Top of Source data
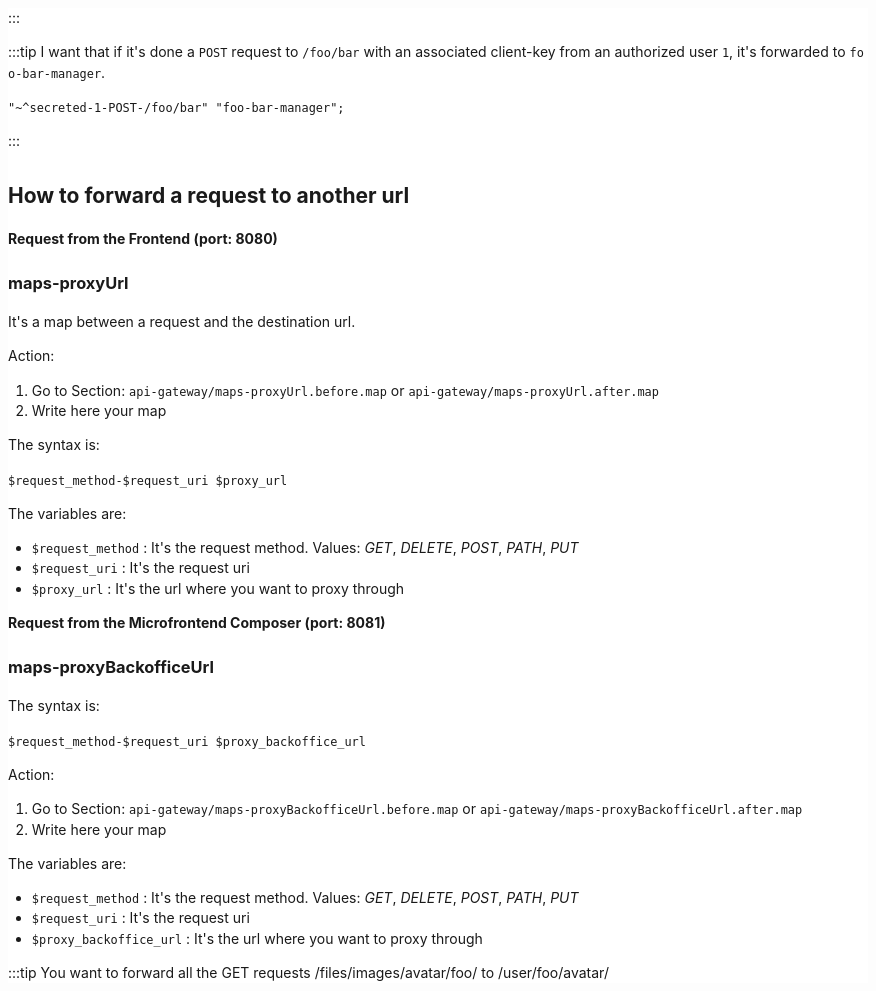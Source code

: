 :::

:::tip
I want that if it's done a `POST` request to `/foo/bar` with an associated client-key from an authorized user `1`, it's forwarded to `foo-bar-manager`.

```
"~^secreted-1-POST-/foo/bar" "foo-bar-manager";
```

:::

## How to forward a request to another url

**Request from the Frontend (port: 8080)**

### maps-proxyUrl

It's a map between a request and the destination url.

Action:

1. Go to Section: `api-gateway/maps-proxyUrl.before.map` or `api-gateway/maps-proxyUrl.after.map`
2. Write here your map

The syntax is:

```
$request_method-$request_uri $proxy_url
```

The variables are:

- `$request_method` : It's the request method. Values: *GET*, *DELETE*, *POST*, *PATH*, *PUT*
- `$request_uri` : It's the request uri
- `$proxy_url` : It's the url where you want to proxy through

**Request from the Microfrontend Composer (port: 8081)**

### maps-proxyBackofficeUrl

The syntax is:

```
$request_method-$request_uri $proxy_backoffice_url
```

Action:

1. Go to Section: `api-gateway/maps-proxyBackofficeUrl.before.map` or `api-gateway/maps-proxyBackofficeUrl.after.map`
2. Write here your map

The variables are:

- `$request_method` : It's the request method. Values: *GET*, *DELETE*, *POST*, *PATH*, *PUT*
- `$request_uri` : It's the request uri
- `$proxy_backoffice_url` : It's the url where you want to proxy through

:::tip
You want to forward all the GET requests /files/images/avatar/foo/ to /user/foo/avatar/
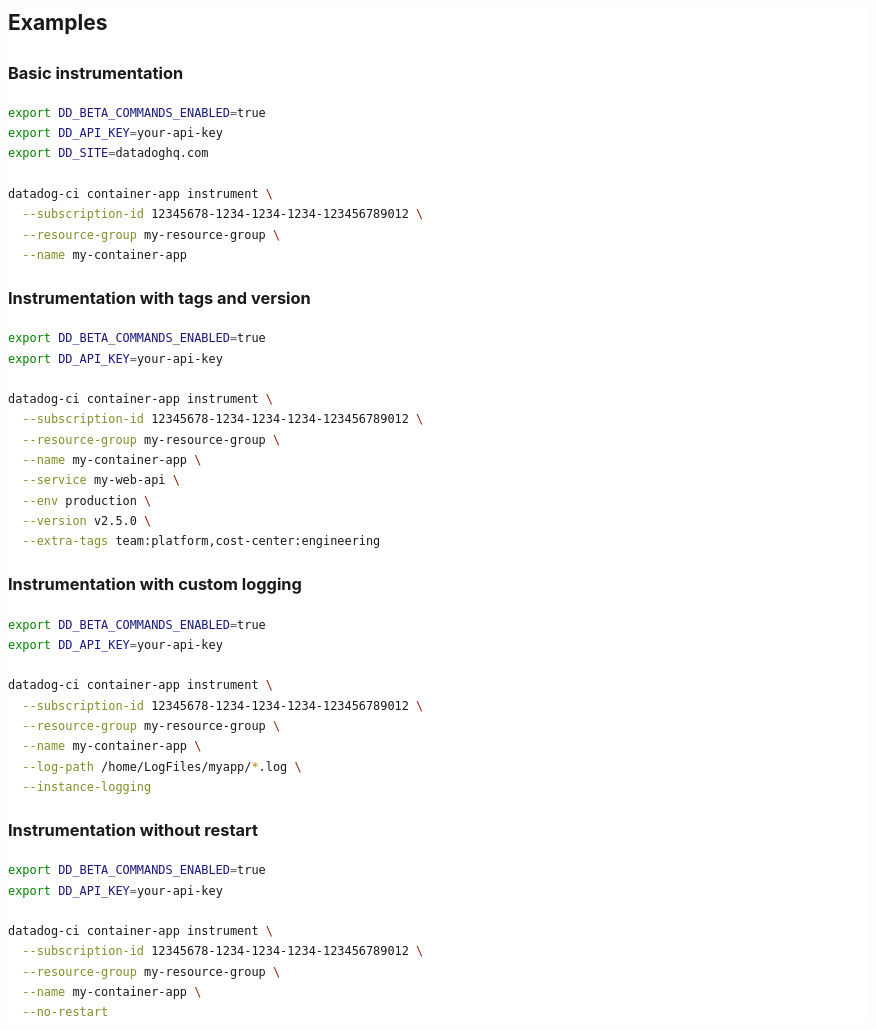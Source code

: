 ## Examples

### Basic instrumentation

```bash
export DD_BETA_COMMANDS_ENABLED=true
export DD_API_KEY=your-api-key
export DD_SITE=datadoghq.com

datadog-ci container-app instrument \
  --subscription-id 12345678-1234-1234-1234-123456789012 \
  --resource-group my-resource-group \
  --name my-container-app
```

### Instrumentation with tags and version

```bash
export DD_BETA_COMMANDS_ENABLED=true
export DD_API_KEY=your-api-key

datadog-ci container-app instrument \
  --subscription-id 12345678-1234-1234-1234-123456789012 \
  --resource-group my-resource-group \
  --name my-container-app \
  --service my-web-api \
  --env production \
  --version v2.5.0 \
  --extra-tags team:platform,cost-center:engineering
```

### Instrumentation with custom logging

```bash
export DD_BETA_COMMANDS_ENABLED=true
export DD_API_KEY=your-api-key

datadog-ci container-app instrument \
  --subscription-id 12345678-1234-1234-1234-123456789012 \
  --resource-group my-resource-group \
  --name my-container-app \
  --log-path /home/LogFiles/myapp/*.log \
  --instance-logging
```

### Instrumentation without restart

```bash
export DD_BETA_COMMANDS_ENABLED=true
export DD_API_KEY=your-api-key

datadog-ci container-app instrument \
  --subscription-id 12345678-1234-1234-1234-123456789012 \
  --resource-group my-resource-group \
  --name my-container-app \
  --no-restart
```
Bottom of Source data
• What the task requires: Show every line of the listing that includes the word "version".

• Task solution:
### Instrumentation with tags and version
  --version v2.5.0 \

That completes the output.